My grails app is sending emails asynchronously in one of its controllers. Asynchronously, because it should be sent after a lengthy process. I am currently using the executor plugin and the runAsync closure.

def sendEmails() {
    ...
    runAsync {

        // ... Some lengthy process before emailing
        myMailService.send('[email protected]', 
            g.render(template: 'mail', model: resultOfLengthyProcess))

    }
    ...
}

I am running it after the lengthy process, because the model in the render function call contains the result of that process.

I want to use the g.render() method because the email is a big gsp template with lots of pictures and content.

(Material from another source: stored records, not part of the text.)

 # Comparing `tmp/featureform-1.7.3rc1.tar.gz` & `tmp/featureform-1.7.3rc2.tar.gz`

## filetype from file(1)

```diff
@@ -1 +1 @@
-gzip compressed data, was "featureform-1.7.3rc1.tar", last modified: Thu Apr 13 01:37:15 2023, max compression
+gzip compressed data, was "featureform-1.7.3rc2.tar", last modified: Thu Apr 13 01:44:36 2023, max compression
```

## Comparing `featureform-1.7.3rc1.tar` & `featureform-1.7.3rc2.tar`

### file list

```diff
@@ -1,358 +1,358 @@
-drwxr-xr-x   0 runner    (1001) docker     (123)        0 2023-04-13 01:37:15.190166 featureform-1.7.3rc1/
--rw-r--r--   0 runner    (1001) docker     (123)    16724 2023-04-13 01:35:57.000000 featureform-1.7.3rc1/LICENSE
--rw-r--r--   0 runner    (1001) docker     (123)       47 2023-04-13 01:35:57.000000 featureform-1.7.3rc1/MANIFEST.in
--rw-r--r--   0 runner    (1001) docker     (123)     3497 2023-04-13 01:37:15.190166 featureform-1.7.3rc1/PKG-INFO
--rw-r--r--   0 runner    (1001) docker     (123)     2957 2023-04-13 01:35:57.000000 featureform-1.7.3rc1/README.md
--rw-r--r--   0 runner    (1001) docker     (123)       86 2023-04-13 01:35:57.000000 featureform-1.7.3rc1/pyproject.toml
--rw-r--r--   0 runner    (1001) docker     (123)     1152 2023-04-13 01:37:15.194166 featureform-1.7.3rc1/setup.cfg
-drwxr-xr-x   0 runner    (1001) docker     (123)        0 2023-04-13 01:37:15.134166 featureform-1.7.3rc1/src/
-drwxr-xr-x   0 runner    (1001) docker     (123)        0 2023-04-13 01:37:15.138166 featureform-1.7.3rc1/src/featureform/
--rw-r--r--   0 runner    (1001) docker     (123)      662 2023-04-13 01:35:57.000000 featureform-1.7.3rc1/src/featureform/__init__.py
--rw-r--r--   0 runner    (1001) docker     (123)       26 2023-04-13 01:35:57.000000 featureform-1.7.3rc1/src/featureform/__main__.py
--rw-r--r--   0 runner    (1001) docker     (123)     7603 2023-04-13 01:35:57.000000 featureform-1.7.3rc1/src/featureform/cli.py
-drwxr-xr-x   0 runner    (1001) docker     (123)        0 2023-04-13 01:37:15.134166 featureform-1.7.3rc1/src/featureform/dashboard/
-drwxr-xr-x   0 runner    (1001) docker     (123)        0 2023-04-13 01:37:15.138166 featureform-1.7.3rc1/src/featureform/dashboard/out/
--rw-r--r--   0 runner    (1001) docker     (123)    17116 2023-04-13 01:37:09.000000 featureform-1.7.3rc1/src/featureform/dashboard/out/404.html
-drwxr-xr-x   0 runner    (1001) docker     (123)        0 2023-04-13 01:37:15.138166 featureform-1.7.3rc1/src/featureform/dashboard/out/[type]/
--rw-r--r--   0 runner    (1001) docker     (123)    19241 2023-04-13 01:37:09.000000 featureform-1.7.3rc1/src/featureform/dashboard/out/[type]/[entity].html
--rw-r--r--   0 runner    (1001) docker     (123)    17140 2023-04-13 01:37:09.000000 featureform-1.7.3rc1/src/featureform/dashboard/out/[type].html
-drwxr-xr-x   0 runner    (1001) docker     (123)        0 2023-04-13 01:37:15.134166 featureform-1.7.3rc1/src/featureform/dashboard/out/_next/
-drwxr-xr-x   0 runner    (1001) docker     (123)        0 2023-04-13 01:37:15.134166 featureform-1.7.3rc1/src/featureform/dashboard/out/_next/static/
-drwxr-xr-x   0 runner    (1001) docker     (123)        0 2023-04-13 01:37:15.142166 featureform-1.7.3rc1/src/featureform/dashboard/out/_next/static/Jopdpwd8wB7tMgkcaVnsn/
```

Now that g.render call will fail, because it is being called from another thread. It throws java.lang.IllegalStateException with the message:

No thread-bound request found: Are you referring to request attributes outside of an actual web request, or processing a request outside of the originally receiving thread? If you are actually operating within a web request and still receive this message, your code is probably running outside of DispatcherServlet/DispatcherPortlet: In this case, use RequestContextListener or RequestContextFilter to expose the current request.

How can I solve this issue? I am open to any answers/suggestions.

1

1 Answers

0
votes

You need a request in order to use render directly, and with an asynchronous block you loose it.

However you should be able to achieve what you want by injecting the PageRender in your controller and calling it from the async block.

class MyController {
    grails.gsp.PageRenderer groovyPageRenderer

    def sendEmails() {
        // ... Some lengthy process before emailing
        myMailService.send(
            '[email protected]', 
            groovyPageRenderer.render(template: 'mail', model: resultOfLengthyProcess)
        )
    }
}

I would suggest to use JMS (with the jms plugin), encapsulating the lengthy process in a service.